Friday, February 6, 2015

Age of Ambition by Evan Osnos

Age of Ambition: Chasing Fortune, Truth, and Faith in the New ChinaI don’t think anyone could argue that Evan Osnos wasn’t ambitious in this, his National Book Award-winning compendium of current Chinese political culture. Subtitled Chasing Fortune, Truth and Faith in the New China, this book extends and expands essays he’d already published in The New Yorker magazine and gives outsiders a glimpse into the confusion and mad, exciting reality that is China today.

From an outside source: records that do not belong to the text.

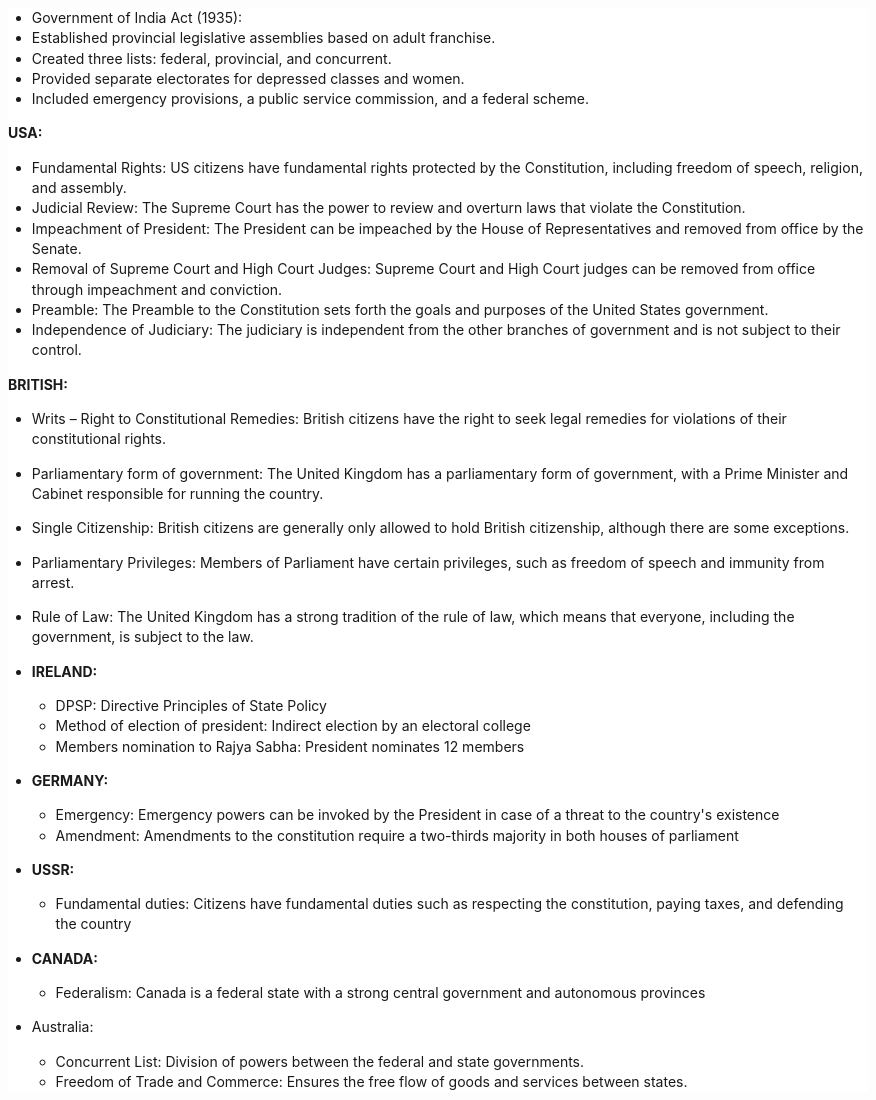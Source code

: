 
- Government of India Act (1935):
 - Established provincial legislative assemblies based on adult franchise.
 - Created three lists: federal, provincial, and concurrent.
 - Provided separate electorates for depressed classes and women.
 - Included emergency provisions, a public service commission, and a federal scheme.

**USA:**

- Fundamental Rights: US citizens have fundamental rights protected by the Constitution, including freedom of speech, religion, and assembly.
- Judicial Review: The Supreme Court has the power to review and overturn laws that violate the Constitution.
- Impeachment of President: The President can be impeached by the House of Representatives and removed from office by the Senate.
- Removal of Supreme Court and High Court Judges: Supreme Court and High Court judges can be removed from office through impeachment and conviction.
- Preamble: The Preamble to the Constitution sets forth the goals and purposes of the United States government.
- Independence of Judiciary: The judiciary is independent from the other branches of government and is not subject to their control.

**BRITISH:**

- Writs – Right to Constitutional Remedies: British citizens have the right to seek legal remedies for violations of their constitutional rights.
- Parliamentary form of government: The United Kingdom has a parliamentary form of government, with a Prime Minister and Cabinet responsible for running the country.
- Single Citizenship: British citizens are generally only allowed to hold British citizenship, although there are some exceptions.
- Parliamentary Privileges: Members of Parliament have certain privileges, such as freedom of speech and immunity from arrest.
- Rule of Law: The United Kingdom has a strong tradition of the rule of law, which means that everyone, including the government, is subject to the law.

- **IRELAND:**
  - DPSP: Directive Principles of State Policy
  - Method of election of president: Indirect election by an electoral college
  - Members nomination to Rajya Sabha: President nominates 12 members


- **GERMANY:**
  - Emergency: Emergency powers can be invoked by the President in case of a threat to the country's existence
  - Amendment: Amendments to the constitution require a two-thirds majority in both houses of parliament


- **USSR:**
  - Fundamental duties: Citizens have fundamental duties such as respecting the constitution, paying taxes, and defending the country


- **CANADA:**
  - Federalism: Canada is a federal state with a strong central government and autonomous provinces

- Australia:
  - Concurrent List: Division of powers between the federal and state governments.
  - Freedom of Trade and Commerce: Ensures the free flow of goods and services between states.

Osnos covers a lot of ground and at the risk of appearing to be a ping-pong ball in the hands of a giant, he patiently and persistently over a period of years pursues big questions about what China culture is and is becoming. We can extrapolate from his work to consider what change in China means to us around the world. I admit to exhaustion when contemplating China’s development because of its overwhelmingly big, populous, and uncontrollable aspects. But one thing is sure: ordinary Chinese people have a kind of “get ahead” entrepreneurial mentality that swamps the vitality of ordinary American life. The distance from their basic living starting point and ours is so great that their desperate energy is going to be the propulsion for societies around the globe. We can’t keep pace but we can gain in their slipstream.

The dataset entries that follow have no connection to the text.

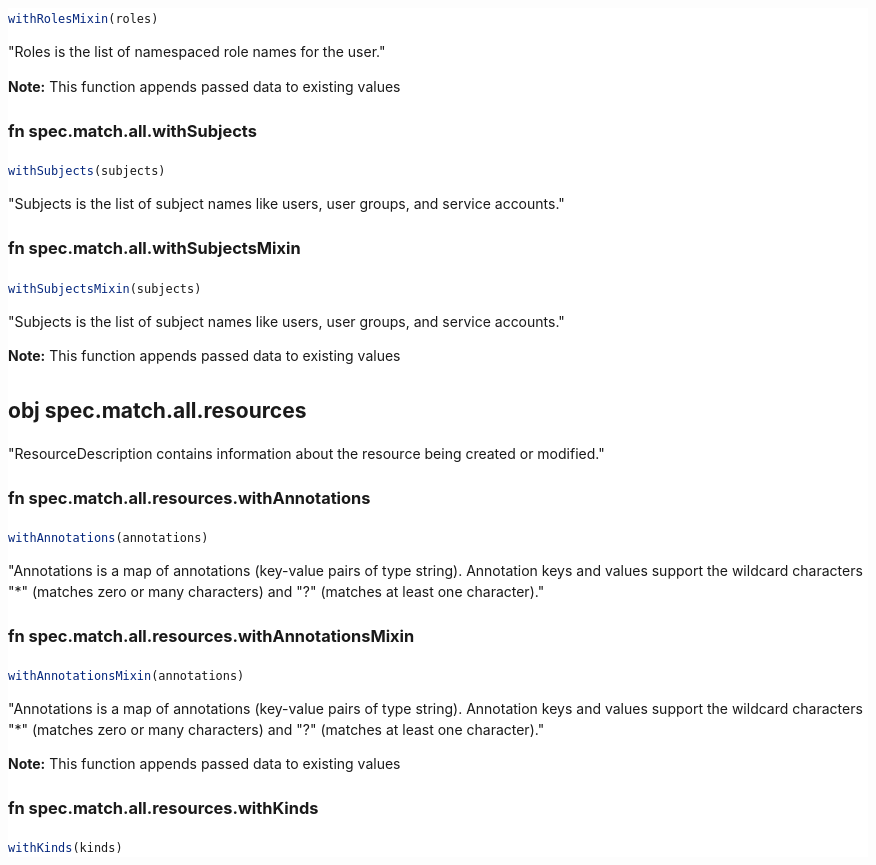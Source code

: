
 ```ts
withRolesMixin(roles)
```

"Roles is the list of namespaced role names for the user."

**Note:** This function appends passed data to existing values

### fn spec.match.all.withSubjects

```ts
withSubjects(subjects)
```

"Subjects is the list of subject names like users, user groups, and service accounts."

### fn spec.match.all.withSubjectsMixin

```ts
withSubjectsMixin(subjects)
```

"Subjects is the list of subject names like users, user groups, and service accounts."

**Note:** This function appends passed data to existing values

## obj spec.match.all.resources

"ResourceDescription contains information about the resource being created or modified."

### fn spec.match.all.resources.withAnnotations

```ts
withAnnotations(annotations)
```

"Annotations is a  map of annotations (key-value pairs of type string). Annotation keys and values support the wildcard characters \"*\" (matches zero or many characters) and \"?\" (matches at least one character)."

### fn spec.match.all.resources.withAnnotationsMixin

```ts
withAnnotationsMixin(annotations)
```

"Annotations is a  map of annotations (key-value pairs of type string). Annotation keys and values support the wildcard characters \"*\" (matches zero or many characters) and \"?\" (matches at least one character)."

**Note:** This function appends passed data to existing values

### fn spec.match.all.resources.withKinds

```ts
withKinds(kinds)
```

Osnos makes reporting in China look easy even when it clearly is not, even now. The state has loosened its grip a little but there is still the possibility of community or state backlash on individuals who speak to him openly. Those people are courageous souls. Osnos managed to corral the size and scope of his story to a manageable level and yet was able to give us an idea of the great energy being unleashed among the populace and the Chinese government’s pride and fear. I am currently reading about the North Korean regime in Pyongyang (A Kim Jong-Il Production: The Extraordinary True Story of a Kidnapped Filmmaker, His Star Actress, and a Young Dictator's Rise to Power by Paul Fischer) and so the Chinese government looks far less effective and controlling by comparison. But the richness of Osnos’s life in China comes through.

I especially liked the reportage in the Epilogue that shows from several long term studies over two decades
"no evidence that the Chinese people are, on average, any happier. If anything, they are less satisfied than in 1990, and the burden of decreasing satisfaction has fallen hardest on the bottom third of the population in wealth. Satisfaction among Chinese in even the upper third has risen only moderately." Overall, they found, "economic growth is not enough; job security and a social safety net are also crtitical to people's happiness."
Ah. Well, both Chinese and American officials could learn something from this.

This book won the 2014 National Book Award for Nonfiction, and was a Finalist for the 2015 Pulitzer Prize for General Nonfiction.